-- Opening Marker --

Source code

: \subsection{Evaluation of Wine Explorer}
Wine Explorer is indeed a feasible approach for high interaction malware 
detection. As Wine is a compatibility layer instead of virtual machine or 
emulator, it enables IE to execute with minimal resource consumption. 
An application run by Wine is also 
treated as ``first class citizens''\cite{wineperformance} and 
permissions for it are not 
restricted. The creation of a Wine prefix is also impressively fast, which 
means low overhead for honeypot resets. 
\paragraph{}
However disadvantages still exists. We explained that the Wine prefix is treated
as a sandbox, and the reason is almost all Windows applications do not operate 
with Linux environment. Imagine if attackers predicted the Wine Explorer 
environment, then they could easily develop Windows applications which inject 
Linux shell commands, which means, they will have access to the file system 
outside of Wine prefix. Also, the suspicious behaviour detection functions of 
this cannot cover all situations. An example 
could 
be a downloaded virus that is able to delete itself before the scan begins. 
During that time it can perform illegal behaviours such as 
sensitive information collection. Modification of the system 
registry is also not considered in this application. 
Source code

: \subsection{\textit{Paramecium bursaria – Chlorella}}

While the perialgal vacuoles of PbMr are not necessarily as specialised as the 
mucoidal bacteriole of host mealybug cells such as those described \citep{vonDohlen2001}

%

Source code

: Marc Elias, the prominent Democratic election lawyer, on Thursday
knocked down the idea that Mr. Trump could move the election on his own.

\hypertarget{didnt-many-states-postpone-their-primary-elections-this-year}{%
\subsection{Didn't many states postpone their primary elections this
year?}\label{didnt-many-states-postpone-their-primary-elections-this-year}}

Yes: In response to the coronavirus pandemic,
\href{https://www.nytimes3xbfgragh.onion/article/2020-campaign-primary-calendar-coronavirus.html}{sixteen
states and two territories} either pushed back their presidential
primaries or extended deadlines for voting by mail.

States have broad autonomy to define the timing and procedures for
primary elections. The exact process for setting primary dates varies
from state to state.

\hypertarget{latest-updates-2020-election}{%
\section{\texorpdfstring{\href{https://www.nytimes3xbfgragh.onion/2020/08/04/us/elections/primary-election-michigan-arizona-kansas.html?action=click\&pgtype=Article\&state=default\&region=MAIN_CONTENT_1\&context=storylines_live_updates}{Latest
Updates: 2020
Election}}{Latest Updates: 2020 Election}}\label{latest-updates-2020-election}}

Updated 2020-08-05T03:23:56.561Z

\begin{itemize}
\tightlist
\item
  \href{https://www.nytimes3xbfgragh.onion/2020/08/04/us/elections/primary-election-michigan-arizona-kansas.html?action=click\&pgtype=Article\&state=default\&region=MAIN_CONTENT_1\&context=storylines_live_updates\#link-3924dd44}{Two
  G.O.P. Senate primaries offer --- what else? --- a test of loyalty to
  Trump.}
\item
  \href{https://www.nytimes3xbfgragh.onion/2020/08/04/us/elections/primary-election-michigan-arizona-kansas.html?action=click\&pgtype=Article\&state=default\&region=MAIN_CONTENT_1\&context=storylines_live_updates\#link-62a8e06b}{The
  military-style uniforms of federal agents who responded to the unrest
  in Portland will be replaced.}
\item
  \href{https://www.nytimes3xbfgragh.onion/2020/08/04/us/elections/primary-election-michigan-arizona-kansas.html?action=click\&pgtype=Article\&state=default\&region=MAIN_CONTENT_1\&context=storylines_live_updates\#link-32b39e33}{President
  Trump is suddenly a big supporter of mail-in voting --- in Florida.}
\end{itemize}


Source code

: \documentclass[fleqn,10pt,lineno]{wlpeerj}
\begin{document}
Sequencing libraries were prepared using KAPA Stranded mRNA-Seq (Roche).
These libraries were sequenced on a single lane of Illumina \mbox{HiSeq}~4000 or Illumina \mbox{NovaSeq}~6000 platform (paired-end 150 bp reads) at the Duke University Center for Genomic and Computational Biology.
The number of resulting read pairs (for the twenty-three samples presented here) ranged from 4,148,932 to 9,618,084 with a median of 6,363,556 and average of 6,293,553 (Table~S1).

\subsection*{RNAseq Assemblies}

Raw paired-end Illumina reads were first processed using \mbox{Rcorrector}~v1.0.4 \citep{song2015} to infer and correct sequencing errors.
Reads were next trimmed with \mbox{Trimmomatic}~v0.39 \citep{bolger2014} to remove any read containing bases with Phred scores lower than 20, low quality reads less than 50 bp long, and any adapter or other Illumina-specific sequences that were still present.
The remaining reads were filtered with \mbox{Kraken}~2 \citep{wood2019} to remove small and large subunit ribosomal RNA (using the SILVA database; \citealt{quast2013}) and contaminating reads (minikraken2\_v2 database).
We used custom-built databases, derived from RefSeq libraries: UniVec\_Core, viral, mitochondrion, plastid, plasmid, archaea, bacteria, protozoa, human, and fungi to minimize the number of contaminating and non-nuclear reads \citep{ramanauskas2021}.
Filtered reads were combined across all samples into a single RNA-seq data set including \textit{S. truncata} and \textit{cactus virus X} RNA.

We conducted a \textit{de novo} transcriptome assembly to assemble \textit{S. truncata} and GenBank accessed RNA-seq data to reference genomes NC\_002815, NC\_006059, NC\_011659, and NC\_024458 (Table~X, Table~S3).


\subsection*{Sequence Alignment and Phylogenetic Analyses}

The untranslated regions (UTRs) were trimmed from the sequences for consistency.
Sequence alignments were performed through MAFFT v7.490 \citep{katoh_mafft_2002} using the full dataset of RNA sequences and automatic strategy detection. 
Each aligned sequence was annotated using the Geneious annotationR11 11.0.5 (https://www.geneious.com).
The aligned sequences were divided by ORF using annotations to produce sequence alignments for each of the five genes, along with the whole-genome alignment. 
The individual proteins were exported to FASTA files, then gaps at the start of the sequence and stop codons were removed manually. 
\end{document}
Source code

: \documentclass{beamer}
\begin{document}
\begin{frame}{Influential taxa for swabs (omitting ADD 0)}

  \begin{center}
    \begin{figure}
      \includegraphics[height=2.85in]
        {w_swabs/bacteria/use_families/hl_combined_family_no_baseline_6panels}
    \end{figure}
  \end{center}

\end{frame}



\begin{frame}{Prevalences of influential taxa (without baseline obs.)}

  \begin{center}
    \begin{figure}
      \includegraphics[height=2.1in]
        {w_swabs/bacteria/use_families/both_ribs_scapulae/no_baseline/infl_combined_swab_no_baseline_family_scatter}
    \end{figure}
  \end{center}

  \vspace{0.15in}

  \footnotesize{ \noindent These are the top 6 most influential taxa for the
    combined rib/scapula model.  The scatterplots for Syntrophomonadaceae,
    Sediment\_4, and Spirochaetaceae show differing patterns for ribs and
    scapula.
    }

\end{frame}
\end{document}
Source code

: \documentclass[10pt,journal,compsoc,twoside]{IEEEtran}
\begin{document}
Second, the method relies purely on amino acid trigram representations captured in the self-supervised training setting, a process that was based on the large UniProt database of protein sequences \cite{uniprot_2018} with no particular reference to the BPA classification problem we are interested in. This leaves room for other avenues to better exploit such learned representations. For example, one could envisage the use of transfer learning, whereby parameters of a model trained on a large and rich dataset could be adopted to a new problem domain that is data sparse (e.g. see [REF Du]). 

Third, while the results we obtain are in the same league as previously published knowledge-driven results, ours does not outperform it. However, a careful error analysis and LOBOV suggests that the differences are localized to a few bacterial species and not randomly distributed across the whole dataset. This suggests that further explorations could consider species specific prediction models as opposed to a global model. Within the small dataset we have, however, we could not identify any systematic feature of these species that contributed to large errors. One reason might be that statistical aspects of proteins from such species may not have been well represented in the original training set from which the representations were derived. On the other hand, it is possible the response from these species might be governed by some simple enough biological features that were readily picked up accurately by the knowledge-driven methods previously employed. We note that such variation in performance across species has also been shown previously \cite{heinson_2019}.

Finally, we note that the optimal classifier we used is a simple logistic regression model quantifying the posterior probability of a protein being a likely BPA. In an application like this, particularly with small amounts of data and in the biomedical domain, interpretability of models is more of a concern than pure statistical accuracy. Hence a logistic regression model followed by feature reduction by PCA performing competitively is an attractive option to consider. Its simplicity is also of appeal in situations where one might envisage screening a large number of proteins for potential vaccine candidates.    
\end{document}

-- Closing Marker --

▶ [WORK INSTRUCTION]:
Go through the material above and return each line that holds the word "used".

▶ [COMPLETED EXERCISE]:
We used custom-built databases, derived from RefSeq libraries: UniVec\_Core, viral, mitochondrion, plastid, plasmid, archaea, bacteria, protozoa, human, and fungi to minimize the number of contaminating and non-nuclear reads \citep{ramanauskas2021}.
Finally, we note that the optimal classifier we used is a simple logistic regression model quantifying the posterior probability of a protein being a likely BPA. In an application like this, particularly with small amounts of data and in the biomedical domain, interpretability of models is more of a concern than pure statistical accuracy. Hence a logistic regression model followed by feature reduction by PCA performing competitively is an attractive option to consider. Its simplicity is also of appeal in situations where one might envisage screening a large number of proteins for potential vaccine candidates.    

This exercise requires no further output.